# [YOUR OBJECTIVE]
Reproduce the entries that follow precisely, setting aside any images.
--- AVAILABLE DATA ---
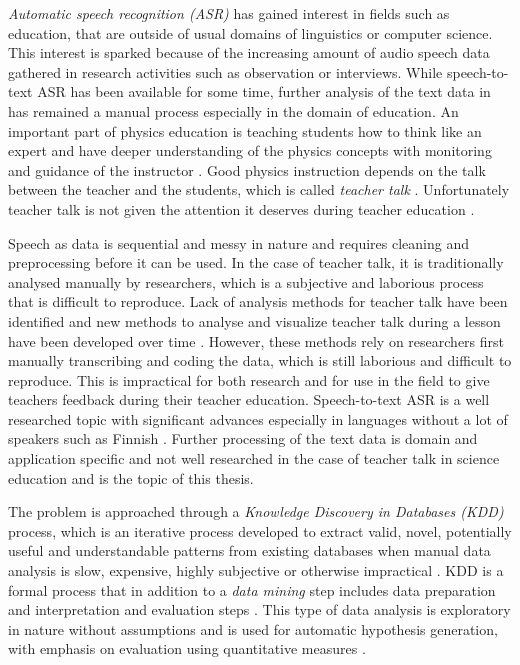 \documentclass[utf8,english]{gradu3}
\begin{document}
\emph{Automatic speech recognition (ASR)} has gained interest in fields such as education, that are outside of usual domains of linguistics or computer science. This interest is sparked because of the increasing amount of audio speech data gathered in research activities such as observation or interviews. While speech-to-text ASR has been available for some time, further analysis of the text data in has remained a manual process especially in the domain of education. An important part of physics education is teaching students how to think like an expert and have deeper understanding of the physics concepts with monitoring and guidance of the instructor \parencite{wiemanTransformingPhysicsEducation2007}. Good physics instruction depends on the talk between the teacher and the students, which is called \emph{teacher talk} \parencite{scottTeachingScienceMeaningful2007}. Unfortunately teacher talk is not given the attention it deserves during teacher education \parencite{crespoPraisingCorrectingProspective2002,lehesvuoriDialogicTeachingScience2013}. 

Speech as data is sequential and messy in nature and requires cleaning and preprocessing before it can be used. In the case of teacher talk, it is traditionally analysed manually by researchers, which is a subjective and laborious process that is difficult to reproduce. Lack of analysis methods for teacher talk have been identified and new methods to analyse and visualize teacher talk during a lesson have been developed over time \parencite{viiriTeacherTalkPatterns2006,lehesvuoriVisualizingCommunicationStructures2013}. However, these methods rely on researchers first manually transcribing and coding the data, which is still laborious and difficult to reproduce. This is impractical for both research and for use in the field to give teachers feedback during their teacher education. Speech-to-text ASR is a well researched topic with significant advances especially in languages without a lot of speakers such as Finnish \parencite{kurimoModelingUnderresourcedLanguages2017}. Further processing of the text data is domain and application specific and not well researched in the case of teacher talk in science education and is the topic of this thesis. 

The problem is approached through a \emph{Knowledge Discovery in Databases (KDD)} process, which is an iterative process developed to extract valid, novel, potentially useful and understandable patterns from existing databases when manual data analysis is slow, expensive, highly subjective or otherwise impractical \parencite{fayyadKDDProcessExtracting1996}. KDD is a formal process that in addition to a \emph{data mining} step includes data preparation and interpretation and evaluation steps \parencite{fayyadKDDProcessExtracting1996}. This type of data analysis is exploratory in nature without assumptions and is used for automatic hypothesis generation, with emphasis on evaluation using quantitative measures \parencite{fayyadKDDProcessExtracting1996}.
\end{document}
---
# [WRITTEN SOLUTION]
 \documentclass[utf8,english]{gradu3}
\begin{document}
\emph{Automatic speech recognition (ASR)} has gained interest in fields such as education, that are outside of usual domains of linguistics or computer science. This interest is sparked because of the increasing amount of audio speech data gathered in research activities such as observation or interviews. While speech-to-text ASR has been available for some time, further analysis of the text data in has remained a manual process especially in the domain of education. An important part of physics education is teaching students how to think like an expert and have deeper understanding of the physics concepts with monitoring and guidance of the instructor \parencite{wiemanTransformingPhysicsEducation2007}. Good physics instruction depends on the talk between the teacher and the students, which is called \emph{teacher talk} \parencite{scottTeachingScienceMeaningful2007}. Unfortunately teacher talk is not given the attention it deserves during teacher education \parencite{crespoPraisingCorrectingProspective2002,lehesvuoriDialogicTeachingScience2013}. 

Speech as data is sequential and messy in nature and requires cleaning and preprocessing before it can be used. In the case of teacher talk, it is traditionally analysed manually by researchers, which is a subjective and laborious process that is difficult to reproduce. Lack of analysis methods for teacher talk have been identified and new methods to analyse and visualize teacher talk during a lesson have been developed over time \parencite{viiriTeacherTalkPatterns2006,lehesvuoriVisualizingCommunicationStructures2013}. However, these methods rely on researchers first manually transcribing and coding the data, which is still laborious and difficult to reproduce. This is impractical for both research and for use in the field to give teachers feedback during their teacher education. Speech-to-text ASR is a well researched topic with significant advances especially in languages without a lot of speakers such as Finnish \parencite{kurimoModelingUnderresourcedLanguages2017}. Further processing of the text data is domain and application specific and not well researched in the case of teacher talk in science education and is the topic of this thesis. 

The problem is approached through a \emph{Knowledge Discovery in Databases (KDD)} process, which is an iterative process developed to extract valid, novel, potentially useful and understandable patterns from existing databases when manual data analysis is slow, expensive, highly subjective or otherwise impractical \parencite{fayyadKDDProcessExtracting1996}. KDD is a formal process that in addition to a \emph{data mining} step includes data preparation and interpretation and evaluation steps \parencite{fayyadKDDProcessExtracting1996}. This type of data analysis is exploratory in nature without assumptions and is used for automatic hypothesis generation, with emphasis on evaluation using quantitative measures \parencite{fayyadKDDProcessExtracting1996}.
\end{document}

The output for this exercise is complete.